Die Behandlung musste wegen Hautallergie und großer Schwankungen der Blutzuckerwerte ausgesetzt werden. Der Patient benutzte dann Mono ID Insulin bis September 2001. Die Krankheit konnte erfolgreich stabilisiert werden. Die Blutzuckerwerte waren ungefähr 5,8 mmol/l und HbA1C 7,6%.

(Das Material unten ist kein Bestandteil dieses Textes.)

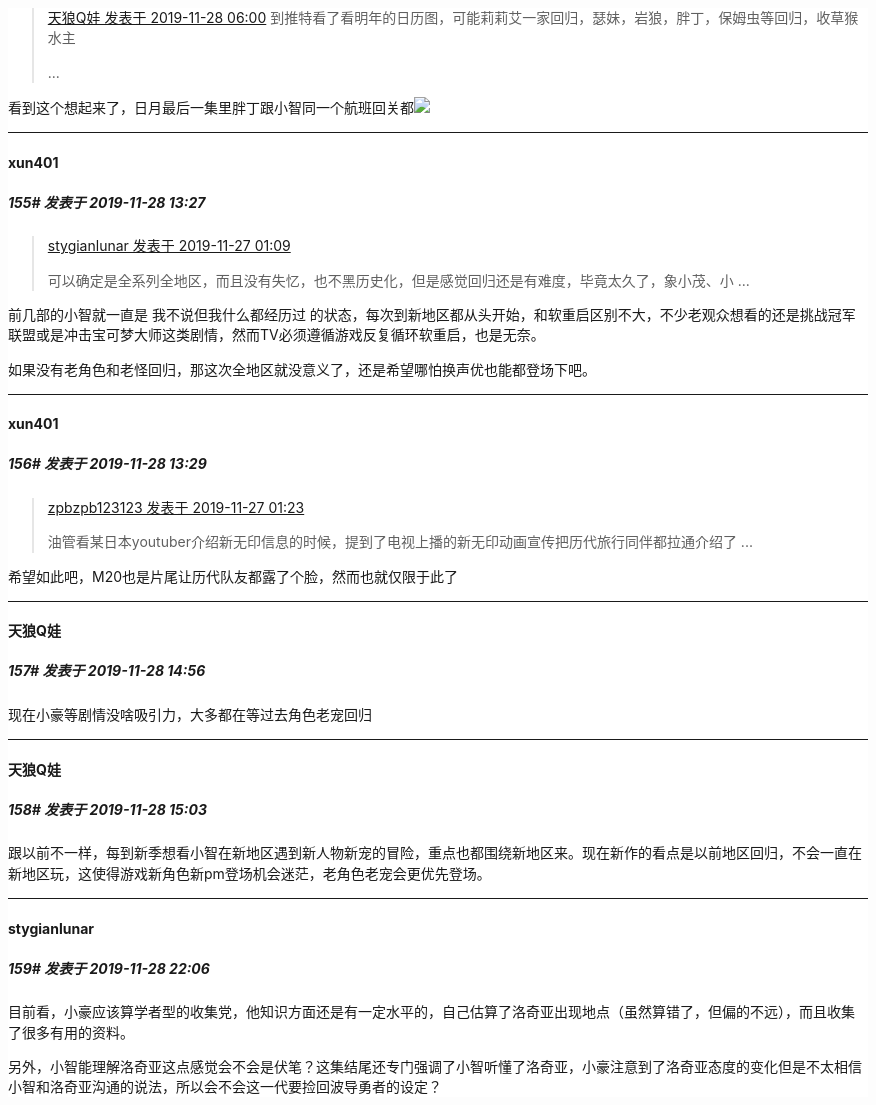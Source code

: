 <blockquote><a href="httphttps://bbs.saraba1st.com/2b/forum.php?mod=redirect&amp;goto=findpost&amp;pid=45643467&amp;ptid=1864643" target="_blank">天狼Q娃 发表于 2019-11-28 06:00</a>
到推特看了看明年的日历图，可能莉莉艾一家回归，瑟妹，岩狼，胖丁，保姆虫等回归，收草猴水主

 ...</blockquote>
看到这个想起来了，日月最后一集里胖丁跟小智同一个航班回关都<img src="https://static.saraba1st.com/image/smiley/face2017/068.png" referrerpolicy="no-referrer">

*****

####  xun401  
##### 155#       发表于 2019-11-28 13:27

<blockquote><a href="httphttps://bbs.saraba1st.com/2b/forum.php?mod=redirect&amp;goto=findpost&amp;pid=45632912&amp;ptid=1864643" target="_blank">stygianlunar 发表于 2019-11-27 01:09</a>

可以确定是全系列全地区，而且没有失忆，也不黑历史化，但是感觉回归还是有难度，毕竟太久了，象小茂、小 ...</blockquote>
前几部的小智就一直是 我不说但我什么都经历过 的状态，每次到新地区都从头开始，和软重启区别不大，不少老观众想看的还是挑战冠军联盟或是冲击宝可梦大师这类剧情，然而TV必须遵循游戏反复循环软重启，也是无奈。

如果没有老角色和老怪回归，那这次全地区就没意义了，还是希望哪怕换声优也能都登场下吧。

*****

####  xun401  
##### 156#       发表于 2019-11-28 13:29

<blockquote><a href="httphttps://bbs.saraba1st.com/2b/forum.php?mod=redirect&amp;goto=findpost&amp;pid=45632983&amp;ptid=1864643" target="_blank">zpbzpb123123 发表于 2019-11-27 01:23</a>

油管看某日本youtuber介绍新无印信息的时候，提到了电视上播的新无印动画宣传把历代旅行同伴都拉通介绍了 ...</blockquote>
希望如此吧，M20也是片尾让历代队友都露了个脸，然而也就仅限于此了

*****

####  天狼Q娃  
##### 157#       发表于 2019-11-28 14:56

现在小豪等剧情没啥吸引力，大多都在等过去角色老宠回归

*****

####  天狼Q娃  
##### 158#       发表于 2019-11-28 15:03

跟以前不一样，每到新季想看小智在新地区遇到新人物新宠的冒险，重点也都围绕新地区来。现在新作的看点是以前地区回归，不会一直在新地区玩，这使得游戏新角色新pm登场机会迷茫，老角色老宠会更优先登场。

*****

####  stygianlunar  
##### 159#       发表于 2019-11-28 22:06

目前看，小豪应该算学者型的收集党，他知识方面还是有一定水平的，自己估算了洛奇亚出现地点（虽然算错了，但偏的不远），而且收集了很多有用的资料。

另外，小智能理解洛奇亚这点感觉会不会是伏笔？这集结尾还专门强调了小智听懂了洛奇亚，小豪注意到了洛奇亚态度的变化但是不太相信小智和洛奇亚沟通的说法，所以会不会这一代要捡回波导勇者的设定？
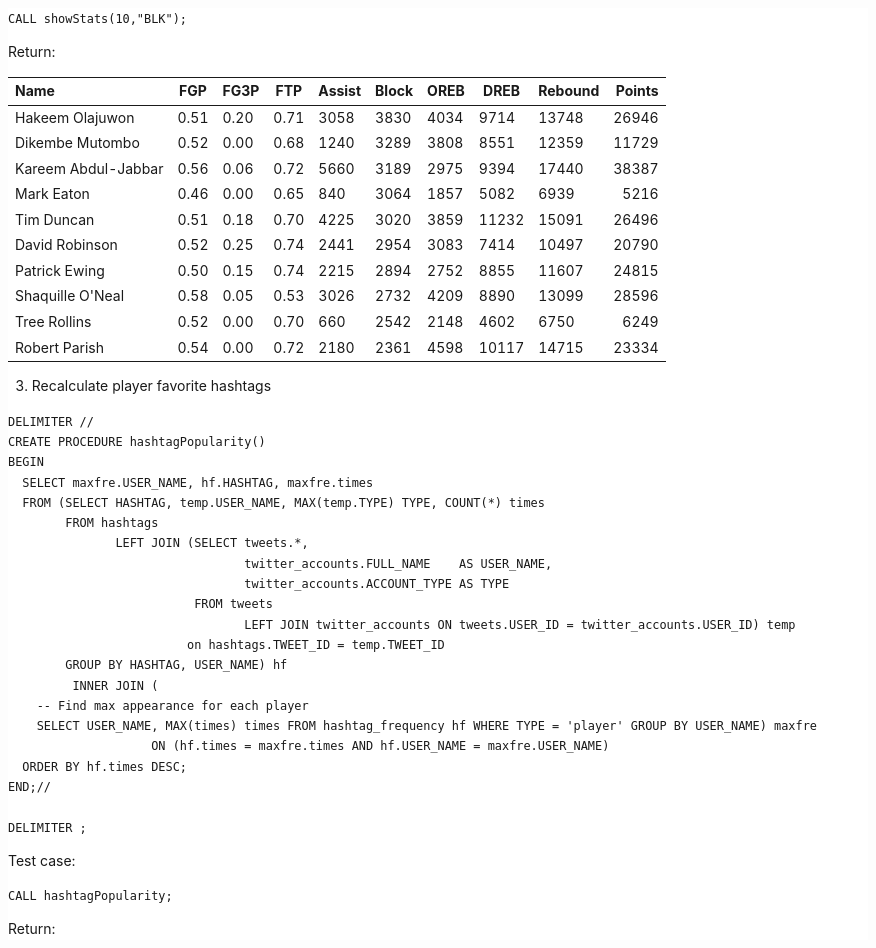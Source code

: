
 ```mysql
CALL showStats(10,"BLK");
```
Return:

| Name                | FGP  | FG3P | FTP  | Assist | Block | OREB | DREB  | Rebound | Points |
|:--------------------|------|------|------|--------|-------|------|-------|---------|-------:|
| Hakeem Olajuwon     | 0.51 | 0.20 | 0.71 |   3058 |  3830 | 4034 |  9714 |   13748 |  26946 |
| Dikembe Mutombo     | 0.52 | 0.00 | 0.68 |   1240 |  3289 | 3808 |  8551 |   12359 |  11729 |
| Kareem Abdul-Jabbar | 0.56 | 0.06 | 0.72 |   5660 |  3189 | 2975 |  9394 |   17440 |  38387 |
| Mark Eaton          | 0.46 | 0.00 | 0.65 |    840 |  3064 | 1857 |  5082 |    6939 |   5216 |
| Tim Duncan          | 0.51 | 0.18 | 0.70 |   4225 |  3020 | 3859 | 11232 |   15091 |  26496 |
| David Robinson      | 0.52 | 0.25 | 0.74 |   2441 |  2954 | 3083 |  7414 |   10497 |  20790 |
| Patrick Ewing       | 0.50 | 0.15 | 0.74 |   2215 |  2894 | 2752 |  8855 |   11607 |  24815 |
| Shaquille O'Neal    | 0.58 | 0.05 | 0.53 |   3026 |  2732 | 4209 |  8890 |   13099 |  28596 |
| Tree Rollins        | 0.52 | 0.00 | 0.70 |    660 |  2542 | 2148 |  4602 |    6750 |   6249 |
| Robert Parish       | 0.54 | 0.00 | 0.72 |   2180 |  2361 | 4598 | 10117 |   14715 |  23334 |

3. Recalculate player favorite hashtags
```mysql
DELIMITER //
CREATE PROCEDURE hashtagPopularity()
BEGIN
  SELECT maxfre.USER_NAME, hf.HASHTAG, maxfre.times
  FROM (SELECT HASHTAG, temp.USER_NAME, MAX(temp.TYPE) TYPE, COUNT(*) times
        FROM hashtags
               LEFT JOIN (SELECT tweets.*,
                                 twitter_accounts.FULL_NAME    AS USER_NAME,
                                 twitter_accounts.ACCOUNT_TYPE AS TYPE
                          FROM tweets
                                 LEFT JOIN twitter_accounts ON tweets.USER_ID = twitter_accounts.USER_ID) temp
                         on hashtags.TWEET_ID = temp.TWEET_ID
        GROUP BY HASHTAG, USER_NAME) hf
         INNER JOIN (
    -- Find max appearance for each player
    SELECT USER_NAME, MAX(times) times FROM hashtag_frequency hf WHERE TYPE = 'player' GROUP BY USER_NAME) maxfre
                    ON (hf.times = maxfre.times AND hf.USER_NAME = maxfre.USER_NAME)
  ORDER BY hf.times DESC;
END;//

DELIMITER ;
```
Test case:
```mysql
CALL hashtagPopularity;
```
Return:

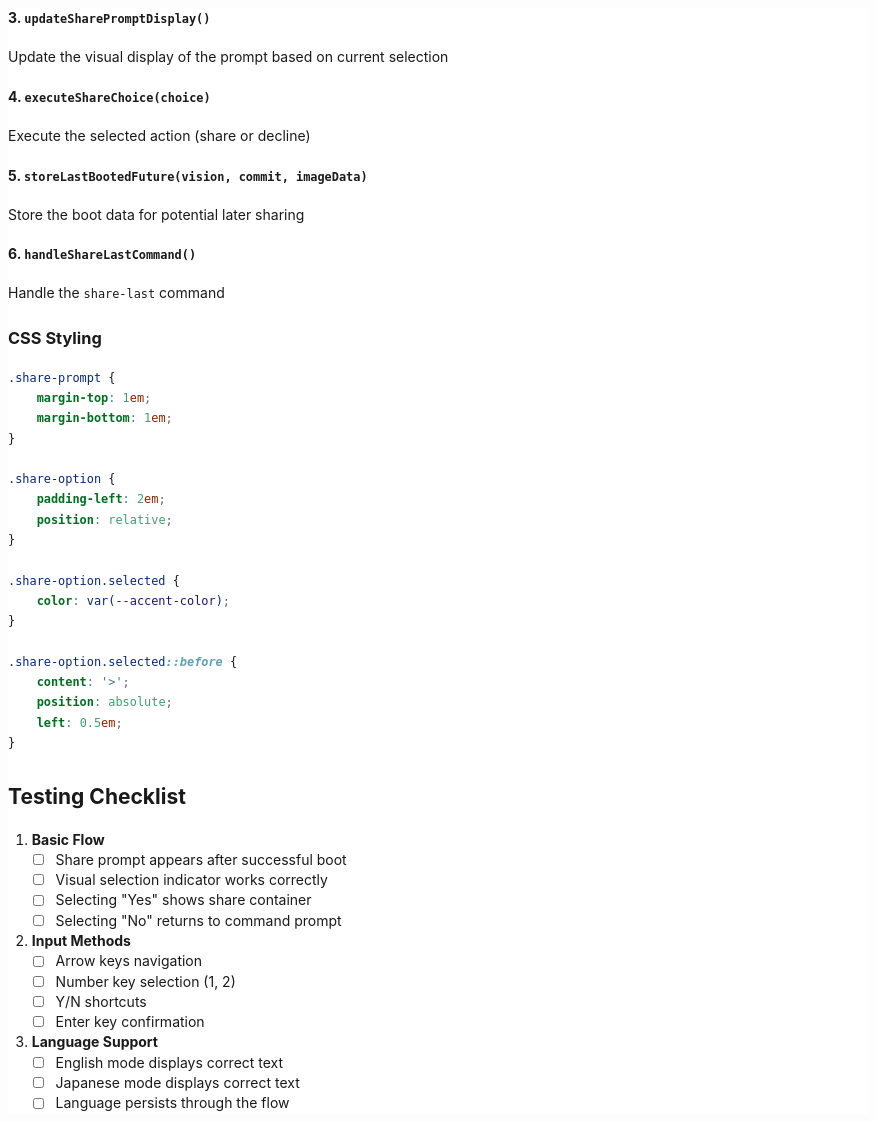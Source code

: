 #### 3. `updateSharePromptDisplay()`
Update the visual display of the prompt based on current selection

#### 4. `executeShareChoice(choice)`
Execute the selected action (share or decline)

#### 5. `storeLastBootedFuture(vision, commit, imageData)`
Store the boot data for potential later sharing

#### 6. `handleShareLastCommand()`
Handle the `share-last` command

### CSS Styling
```css
.share-prompt {
    margin-top: 1em;
    margin-bottom: 1em;
}

.share-option {
    padding-left: 2em;
    position: relative;
}

.share-option.selected {
    color: var(--accent-color);
}

.share-option.selected::before {
    content: '>';
    position: absolute;
    left: 0.5em;
}
```

## Testing Checklist

1. **Basic Flow**
   - [ ] Share prompt appears after successful boot
   - [ ] Visual selection indicator works correctly
   - [ ] Selecting "Yes" shows share container
   - [ ] Selecting "No" returns to command prompt

2. **Input Methods**
   - [ ] Arrow keys navigation
   - [ ] Number key selection (1, 2)
   - [ ] Y/N shortcuts
   - [ ] Enter key confirmation

3. **Language Support**
   - [ ] English mode displays correct text
   - [ ] Japanese mode displays correct text
   - [ ] Language persists through the flow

Wegen der Produktionseinstellung des tierischen Insulins wurde der Patient auf Humaninsuline Humulin R und Humulin N umgestellt. Es wurde also Humaninsulin eines anderen Herstellers gewählt. Sofort nach Anwendung fing der Diabetes instabil zu werden. Hohe Blutzuckerwerte wechselten mit niedrigen. Zudem fing der Patient an, psychische Probleme zu beobachten, hauptsächlich Weinerlichkeit und Reizbarkeit. Er bekam ein Medikament zum Abschaffen der psychischen Probleme, der Effekt stellte sich jedoch nicht ein. Ohne einen Effekt blieben auch die Konsultationen in der Psychiatrie. Deshalb wurde dem Patienten ab Oktober 2001 weitere, bei uns erreichbare Humaninsuline Insuman Rapid OptiPen und Insuman Basal OptiPen verordnet. Die Schwierigkeiten hörten jedoch nicht auf und der Hang zu plötzlichen Hypoglykämien und auch die psychischen Probleme blieben.
Am 18. Dezember 2001 wurde der Patient zurück auf tierisches Insulin umgestellt. Alle Probleme sind während zwei Tagen verschwunden. Nach Absprache mit der Ehefrau des Patienten wurden ihr Rezepte für dieses tierische Mono Insulin ausgehändigt, damit sie versucht, es für den Patienten außerhalb von Prag zu beschaffen. Später wurde der Patient auf ein anderes tierisches Insulin umgestellt, das ihm seine Verwandten im Ausland beschafft haben.
Nach den Ergebnissen und Erfahrungen kann eindeutig bewiesen werden, dass es auch im Falle dieses Patienten einen einzigen Weg zur Erreichung befriedigender Blutzuckereinstellung und Lebensqualität gibt, und zwar die Anwendung tierischer Insuline.
Patientenverbände
Anfangs, bei erster Begegnung mit der Unverträglichkeit von Humaninsulin, hat mich sehr der Grund dieses Phänomens interessiert. Es wäre doch logischer, wenn diese Reaktionen bei Insulin mit einer anderen Aminosäurenzusammensetzung in Erscheinung träten. Humaninsuline sind identisch mit menschlichem Insulin, und doch können sie Probleme verursachen.
Ängste vor der Wirkung der Humaninsuline verbreiten sich am meisten in England. Auch in Kanada wurden 121 Fälle extremer, durch Humaninsulin verursachter Hypoglykämien registriert und das amerikanische Amt US Food and Drug Administration führt auf, dass es tausende ähnlicher Nachrichten erhalten hat. Es entstehen Patientenverbände, die die Erneuerung der Produktion tierischer Insuline in England verlangen. An deren Seite stehen auch viele englische Diabetologen. Die letzte Firma in England, die tierisches Rinderinsulin produziert, ist CP Pharma. Insulin dieser Firma ist auch bei uns registriert.
In vielen Fällen ist die Diabeteseinstellung mit Humaninsulinen problemlos. Aber, wie die Geschichten zweier meiner Patienten zeigen, ist bei manchen Diabetikern eine Einstellung nur mit tierischen Insulinen möglich. Die Schwierigkeiten des Patienten oder seine schlechte Einstellung muss jedoch nicht immer durch ungeeignete Strategie der Therapie verursacht werden, aber auch nicht durch non-compliance des Patienten. Der Fehler kann auch im Präparat liegen.